Snow Shoveling Safety Tips and Tricks

As winter enters the area some may look forward to the beauty of snow covered trees and yards; while others feel dread at the first site of snow because of the extra time, work and effort that a few inches of the powdery stuff involves when it hits the area.


Our suggestion is to try to stay positive and walk on the sunny side of the street. Think of the snow as an opportunity to turn a typically sedentary time of the year into an active time. For example, just 15 minutes of snow shoveling is considered moderate physical activity and since we know we should aim for 30 minutes of moderate physical activity most days of the week shoveling is a good workout. A person who weighs 170 pounds and shovels for 30 minutes burns about 250 calories.

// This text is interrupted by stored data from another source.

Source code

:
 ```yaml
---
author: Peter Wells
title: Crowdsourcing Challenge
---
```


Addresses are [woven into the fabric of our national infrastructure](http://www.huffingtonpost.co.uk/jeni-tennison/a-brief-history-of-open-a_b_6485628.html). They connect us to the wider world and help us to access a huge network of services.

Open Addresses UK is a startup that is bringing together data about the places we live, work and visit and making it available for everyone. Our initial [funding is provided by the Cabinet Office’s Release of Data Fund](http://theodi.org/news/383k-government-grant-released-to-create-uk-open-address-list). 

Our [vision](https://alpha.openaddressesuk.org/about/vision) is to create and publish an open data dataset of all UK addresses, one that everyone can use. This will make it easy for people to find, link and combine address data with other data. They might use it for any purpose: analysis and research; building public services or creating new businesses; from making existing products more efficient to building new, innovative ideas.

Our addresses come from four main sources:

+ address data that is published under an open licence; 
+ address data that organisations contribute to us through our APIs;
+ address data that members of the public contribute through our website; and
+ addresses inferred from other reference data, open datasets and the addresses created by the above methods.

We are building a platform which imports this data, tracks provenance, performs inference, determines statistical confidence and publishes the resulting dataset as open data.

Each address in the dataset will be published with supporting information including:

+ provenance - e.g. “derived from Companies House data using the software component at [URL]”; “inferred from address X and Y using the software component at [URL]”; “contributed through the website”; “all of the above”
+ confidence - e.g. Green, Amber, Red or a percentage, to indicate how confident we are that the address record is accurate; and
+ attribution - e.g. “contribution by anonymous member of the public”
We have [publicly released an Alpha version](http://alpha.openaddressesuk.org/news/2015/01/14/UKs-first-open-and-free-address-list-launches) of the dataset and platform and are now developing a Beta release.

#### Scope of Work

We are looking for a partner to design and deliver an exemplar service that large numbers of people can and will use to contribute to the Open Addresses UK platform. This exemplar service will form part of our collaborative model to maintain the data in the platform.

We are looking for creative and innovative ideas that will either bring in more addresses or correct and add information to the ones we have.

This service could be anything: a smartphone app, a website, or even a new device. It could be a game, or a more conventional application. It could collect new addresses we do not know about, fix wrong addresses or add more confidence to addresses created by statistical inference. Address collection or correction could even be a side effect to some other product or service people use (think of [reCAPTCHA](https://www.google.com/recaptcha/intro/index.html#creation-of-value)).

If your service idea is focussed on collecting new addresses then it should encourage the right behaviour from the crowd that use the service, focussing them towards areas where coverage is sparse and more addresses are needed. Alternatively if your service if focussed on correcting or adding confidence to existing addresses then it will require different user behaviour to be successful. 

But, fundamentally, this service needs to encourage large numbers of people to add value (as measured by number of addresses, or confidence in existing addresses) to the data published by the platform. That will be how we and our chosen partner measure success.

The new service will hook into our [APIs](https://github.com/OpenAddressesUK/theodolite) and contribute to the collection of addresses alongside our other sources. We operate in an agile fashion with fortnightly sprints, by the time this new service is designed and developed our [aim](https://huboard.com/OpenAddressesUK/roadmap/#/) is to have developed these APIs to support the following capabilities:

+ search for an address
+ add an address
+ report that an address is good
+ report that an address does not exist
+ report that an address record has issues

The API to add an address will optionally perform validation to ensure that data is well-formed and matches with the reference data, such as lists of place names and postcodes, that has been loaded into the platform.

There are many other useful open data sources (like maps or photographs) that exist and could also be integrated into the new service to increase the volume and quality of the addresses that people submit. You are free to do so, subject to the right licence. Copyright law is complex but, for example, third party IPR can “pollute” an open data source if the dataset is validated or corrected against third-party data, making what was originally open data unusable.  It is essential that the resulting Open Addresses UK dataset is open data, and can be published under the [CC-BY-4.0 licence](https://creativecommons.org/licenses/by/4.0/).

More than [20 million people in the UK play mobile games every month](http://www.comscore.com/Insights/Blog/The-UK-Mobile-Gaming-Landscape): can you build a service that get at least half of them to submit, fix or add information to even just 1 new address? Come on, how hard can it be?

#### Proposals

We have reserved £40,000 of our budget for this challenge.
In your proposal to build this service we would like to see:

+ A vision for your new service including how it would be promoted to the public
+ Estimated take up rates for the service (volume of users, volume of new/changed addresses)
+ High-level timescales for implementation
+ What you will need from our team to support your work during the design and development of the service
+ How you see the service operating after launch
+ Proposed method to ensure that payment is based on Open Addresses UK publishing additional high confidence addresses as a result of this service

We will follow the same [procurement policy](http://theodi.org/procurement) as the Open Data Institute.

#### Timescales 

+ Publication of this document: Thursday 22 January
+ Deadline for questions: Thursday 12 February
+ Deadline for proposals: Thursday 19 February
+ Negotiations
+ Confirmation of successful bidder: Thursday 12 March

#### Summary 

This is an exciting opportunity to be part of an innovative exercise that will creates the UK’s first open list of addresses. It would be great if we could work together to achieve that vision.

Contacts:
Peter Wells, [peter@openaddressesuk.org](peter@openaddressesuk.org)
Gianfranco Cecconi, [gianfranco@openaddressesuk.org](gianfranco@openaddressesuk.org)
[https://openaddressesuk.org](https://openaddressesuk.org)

Here are some other tips and tricks to getting through the snow shoveling season on a positive and safe note:


  • Check with your doctor. Those who are inactive or have a history of heart trouble, your doctor should sign off on you before you begin shoveling snow. Studies show an increased number of fatal heart attacks after heavy snowfalls. This may be caused by the sudden demand that shoveling puts on a heart. After two minutes of shoveling, the heart rate of a sedentary man rose to higher levels than recommended during aerobic exercise. So be safe and consult your doctor to make sure you’re healthy enough to shovel snow.
  • Avoid caffeine and nicotine before beginning. These stimulants can raise your heart rate and constrict blood vessels which put extra stress on your heart.
  • Hydrate. Even in cold weather dehydration can become a serious issue.
  • Dress appropriately. If you are not dressed correctly for the weather conditions, you can become hypothermic. This is the time to wear a hat, gloves, winter jacket, heavy socks and boots.
  • Warm up first. As with any other exercise, tight, cold muscles are more likely to strain or sprain than warm, relaxed muscles.
  • Choose the right snow shovel for you. Here are some shovel features to consider:
    • Curved handle – allows you to keep your back more straight when shoveling.
    • Length – the handle is right for you when you can slightly bend your knees, flex your back 10 degrees or less and hold the shovel comfortable in your hands at the beginning of the “shoveling stroke”.
    • Blade – sometimes a smaller blade is better than a larger one, even though a small blade can’t shovel as much at one time you avoid the risk of trying to lift too heavy a pile of snow that can come with using a larger blade.
  • Push the snow, do not lift it because pushing puts far less strain on your spine than lifting does.
  • Grip. When gripping the shovel make sure your hands are at least 12 inches apart. Creating a distance between your hands increases your leverage and reduces the strain on your body.
  • Technique. Squat with your legs apart, lift with your legs. Do not bend at the waist. Scoop small amounts of snow at a time and walk to where you need to where you need to move it. Do deep snow a little at a time by taking an inch or two off the top.
  • Move your feet instead of twisting. This can save your back!
  • Do not ever throw snow over your shoulder.
  • Keep in mind that wet snow can be very heavy, a full shovel load can weigh up to 25lbs.
  • Take frequent breaks to stretch your back arms and legs as you go and pace yourself.
  • If you experience pain of any kind while shoveling, stop immediately and seek help.


Snow shoveling can be great exercise when it is done correctly, bearing safety in mind. By following the snow shoveling tips and tricks you are less likely to be injured while clearing your path. Also, don’t forget your neighbors who might not be able to remove snow from their pathways. Helping for just a few minutes will make their day and keep them safe too!